Little Light Shed on Bush Judicial Pick
WASHINGTON — Washington attorney Miguel Estrada, whose nomination to the U.S. Court of Appeals has split Latino groups, assured Senate Democrats in a surprisingly low-key hearing Thursday that his personal and political views will not affect how he decides cases as a judge.
“Although we all have views on a number of subjects from A to Z, the first duty of a judge is to put all of that aside,” said Estrada, President Bush’s choice for a seat on the evenly divided appeals court in Washington.
“I’m not worried in the least that anybody could detect any bias or lack of skill in my legal work,” he added.
Estrada’s nomination has drawn intense interest because, if confirmed, he could be in line to be the first Latino chosen for the Supreme Court.
But Thursday’s hearing added little to the little that is already known about Estrada’s legal views.
Unlike most other nominees to the higher courts, Estrada has virtually no written record--as a judge, law professor or an advocate on public issues.
Two Democrats, Sens. Charles E. Schumer of New York and Patrick J. Leahy of Vermont, insisted that the Judiciary Committee needs to see the memos Estrada wrote while working as a lawyer in the Justice Department’s office of solicitor general.
Department officials refused to release the memos, saying that internal legal advice is confidential.
“I’m more than happy to convey your request,” Estrada replied, but he added the decision rests with the Justice Department, not him.
Estrada, who turned 41 Wednesday, was born in Honduras, the son of a lawyer. He came to New York as a teenager and later excelled at Columbia College and Harvard Law School.

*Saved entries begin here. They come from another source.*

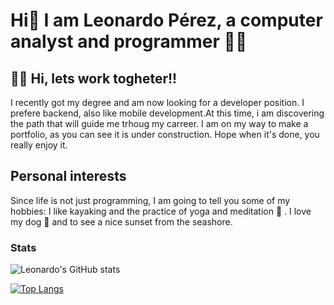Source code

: # Hi👋 I am Leonardo Pérez, a computer analyst and programmer :man_technologist:

## :raising_hand_man: Hi, lets work togheter!!

I recently got my degree and am now looking for a developer position.
I prefere backend, also like mobile development.At this time, i am discovering the path that will guide me trhoug my carreer.
I am on my way to make a portfolio, as you can see it is under construction. Hope when it's done, you really enjoy it.

## Personal interests

Since life is not just programming, I am going to tell you some of my hobbies:
I like kayaking and the practice of yoga and meditation :lotus_position: . I love my dog :dog: and to see a nice sunset from the seashore.

### Stats

![Leonardo's GitHub stats](https://github-readme-stats.vercel.app/api?username=leoperez0782&show_icons=true&theme=gruvbox)


[![Top Langs](https://github-readme-stats.vercel.app/api/top-langs/?username=leoperez0782&layout=compact&theme=gruvbox&show_icons=true)](https://github.com/leoperez0782/github-readme-stats)

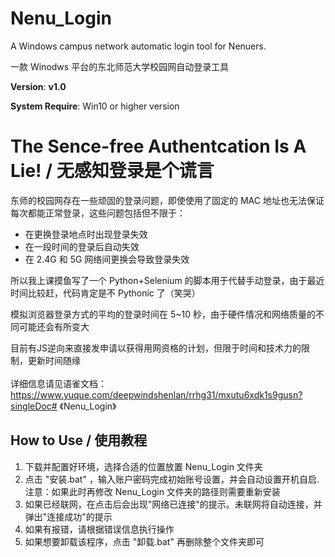 # Nenu_Login
A Windows campus network automatic login tool for Nenuers.

一款 Winodws 平台的东北师范大学校园网自动登录工具

**Version**:  **v1.0**

**System Require**:  Win10 or higher version

# The Sence-free Authentcation Is A Lie! / 无感知登录是个谎言

东师的校园网存在一些顽固的登录问题，即使使用了固定的 MAC 地址也无法保证每次都能正常登录，这些问题包括但不限于：
- 在更换登录地点时出现登录失效
- 在一段时间的登录后自动失效
- 在 2.4G 和 5G 网络间更换会导致登录失效

所以我上课摸鱼写了一个 Python+Selenium 的脚本用于代替手动登录，由于最近时间比较赶，代码肯定是不 Pythonic 了（笑哭）

模拟浏览器登录方式的平均的登录时间在 5~10 秒，由于硬件情况和网络质量的不同可能还会有所变大

目前有JS逆向来直接发申请以获得用网资格的计划，但限于时间和技术力的限制，更新时间随缘<br>
<br>
详细信息请见语雀文档：<br>
https://www.yuque.com/deepwindshenlan/rrhg31/mxutu6xdk1s9gusn?singleDoc# 《Nenu_Login》

## How to Use / 使用教程
1. 下载并配置好环境，选择合适的位置放置 Nenu_Login 文件夹
2. 点击 "安装.bat" ，输入账户密码完成初始账号设置，并会自动设置开机自启.注意：如果此时再修改 Nenu_Login 文件夹的路径则需要重新安装
3. 如果已经联网，在点击后会出现"网络已连接"的提示。未联网将自动连接，并弹出"连接成功"的提示
4. 如果有报错，请根据错误信息执行操作
5. 如果想要卸载该程序，点击 "卸载.bat" 再删除整个文件夹即可
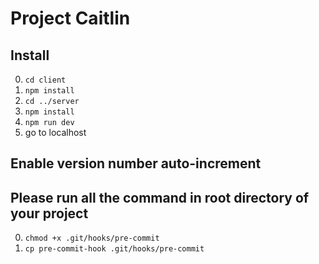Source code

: # Project Caitlin

## Install

0. `cd client`
1. `npm install`
2. `cd ../server`
3. `npm install`
4. `npm run dev`
5. go to localhost

## Enable version number auto-increment
## Please run all the command in root directory of your project

0. `chmod +x .git/hooks/pre-commit`
1. `cp pre-commit-hook .git/hooks/pre-commit`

After graduation, he clerked for Supreme Court Justice Anthony M. Kennedy and served five years in the solicitor general’s office, which represents the government in the high court. He began under the first Bush administration’s Solicitor General Kenneth W. Starr and stayed on during the Clinton administration.
Since leaving government, he has worked as a lawyer in the Washington office of the Los Angeles law firm of Gibson, Dunn & Crutcher. There, he worked with the team of Republican lawyers who fought to stop the Florida recount in what became the Bush vs. Gore case.
Soon after taking office, Bush nominated Estrada to the appeals court in Washington. Estrada has won the support of some Latino groups and is opposed by others.
The League of United Latin American Citizens, the Latino Coalition and the U.S. Hispanic Chamber of Commerce endorsed him. The Congressional Hispanic Caucus and Puerto Rican Legal Defense Fund opposed him, and the Mexican American Legal Defense and Educational Fund said it had “grave concerns” about his record.
Friends who have worked with him say Estrada is brilliant and has a penetrating legal mind. His admirers include former Clinton administration lawyers Ronald Klain and Seth Waxman, a former solicitor general.
Detractors say Estrada can be acerbic and arrogant in private, and they believe he will be a rigid conservative if put on the bench.
Estrada admitted Thursday he had described as “boneheaded” a question from a Puerto Rican lawyer during a meeting with attorneys from the Puerto Rican Legal Defense Fund.
“By and large, it was a cordial conversation,” Estrada said. But when one of them suggested he was “not sufficiently Hispanic, I found those comments offensive and boneheaded.”
The committee has not said when it will vote on Estrada.
Bush has made it clear that he would like to appoint a Latino to the high court, a move that could give the GOP a big political boost. Speaking at a Republican fund-raiser Wednesday, the president lauded Estrada as a “fine man” and an “excellent lawyer.”
Democrats hold a slim 10-9 majority on the Senate Judiciary Committee, and while they have approved 78 of Bush’s judicial nominees, they have rejected two: Mississippi Judge Charles W. Pickering and Texas Supreme Court Justice Priscilla Owen.
“The Democratic Senate has acted far faster and far more fairly on President Bush’s judicial nominees than the Republicans did with President Clinton’s nominees,” Leahy said Thursday.
The post Estrada hopes to fill is vacant because Republicans blocked action on two Clinton picks for the court: Washington attorney Allen Snyder and Harvard law professor Elena Kagan.